=== What you need to do ===
Where a line of the entries holds the string "POST", copy that line.

[Stored data entries]
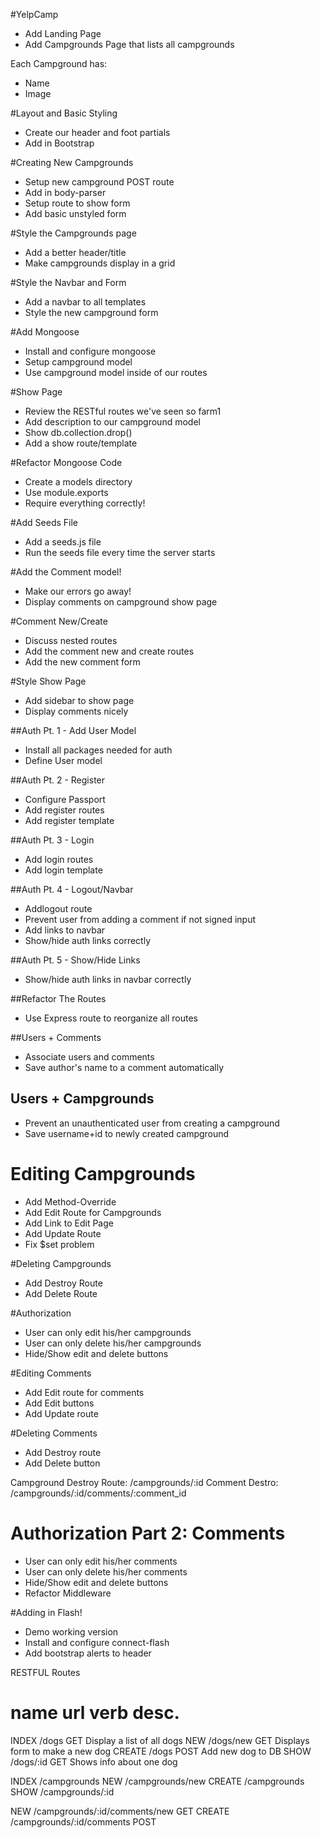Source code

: #YelpCamp

* Add Landing Page
* Add Campgrounds Page that lists all campgrounds

Each Campground has:
 * Name
 * Image
 
#Layout and Basic Styling
* Create our header and foot partials
* Add in Bootstrap 

#Creating New Campgrounds
* Setup new campground POST route
* Add in body-parser
* Setup route to show form
* Add basic unstyled form

#Style the Campgrounds page
* Add a better header/title
* Make campgrounds display in a grid

#Style the Navbar and Form
* Add a navbar to all templates
* Style the new campground form

#Add Mongoose
* Install and configure mongoose
* Setup campground model
* Use campground model inside of our routes

#Show Page
* Review the RESTful routes we've seen so farm1
* Add description to our campground model
* Show db.collection.drop()
* Add a show route/template

#Refactor Mongoose Code
* Create a models directory
* Use module.exports
* Require everything correctly!

#Add Seeds File
* Add a seeds.js file
* Run the seeds file every time the server starts

#Add the Comment model!
* Make our errors go away!
* Display comments on campground show page

#Comment New/Create
* Discuss nested routes
* Add the comment new and create routes
* Add the new comment form

#Style Show Page
* Add sidebar to show page
* Display comments nicely

##Auth Pt. 1 - Add User Model
* Install all packages needed for auth
* Define User model

##Auth Pt. 2 - Register
* Configure Passport
* Add register routes
* Add register template

##Auth Pt. 3 - Login
* Add login routes
* Add login template

##Auth Pt. 4 - Logout/Navbar
* Addlogout route
* Prevent user from adding a comment if not signed input
* Add links to navbar
* Show/hide auth links correctly

##Auth Pt. 5 - Show/Hide Links
* Show/hide auth links in navbar correctly

##Refactor The Routes
* Use Express route to reorganize all routes

##Users + Comments
* Associate users and comments
* Save author's name to a comment automatically

## Users + Campgrounds
* Prevent an unauthenticated user from creating a campground
* Save username+id to newly created campground

# Editing Campgrounds
* Add Method-Override
* Add Edit Route for Campgrounds
* Add Link to Edit Page
* Add Update Route
* Fix $set problem

#Deleting Campgrounds
* Add Destroy Route
* Add Delete Route

#Authorization
* User can only edit his/her campgrounds
* User can only delete his/her campgrounds
* Hide/Show edit and delete buttons

#Editing Comments
* Add Edit route for comments
* Add Edit buttons
* Add Update route

#Deleting Comments
* Add Destroy route
* Add Delete button

Campground Destroy Route: /campgrounds/:id
Comment Destro:           /campgrounds/:id/comments/:comment_id

# Authorization Part 2: Comments
* User can only edit his/her comments
* User can only delete his/her comments
* Hide/Show edit and delete buttons
* Refactor Middleware

#Adding in Flash!
* Demo working version
* Install and configure connect-flash
* Add bootstrap alerts to header

RESTFUL Routes

name     url           verb     desc.
=====================================================
INDEX    /dogs         GET      Display a list of all dogs
NEW      /dogs/new     GET      Displays form to make a new dog
CREATE   /dogs         POST     Add new dog to DB
SHOW     /dogs/:id     GET      Shows info about one dog


INDEX    /campgrounds
NEW      /campgrounds/new
CREATE   /campgrounds
SHOW     /campgrounds/:id

NEW      /campgrounds/:id/comments/new    GET
CREATE   /campgrounds/:id/comments        POST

=== Your solution ===
* Setup new campground POST route
CREATE   /dogs         POST     Add new dog to DB
CREATE   /campgrounds/:id/comments        POST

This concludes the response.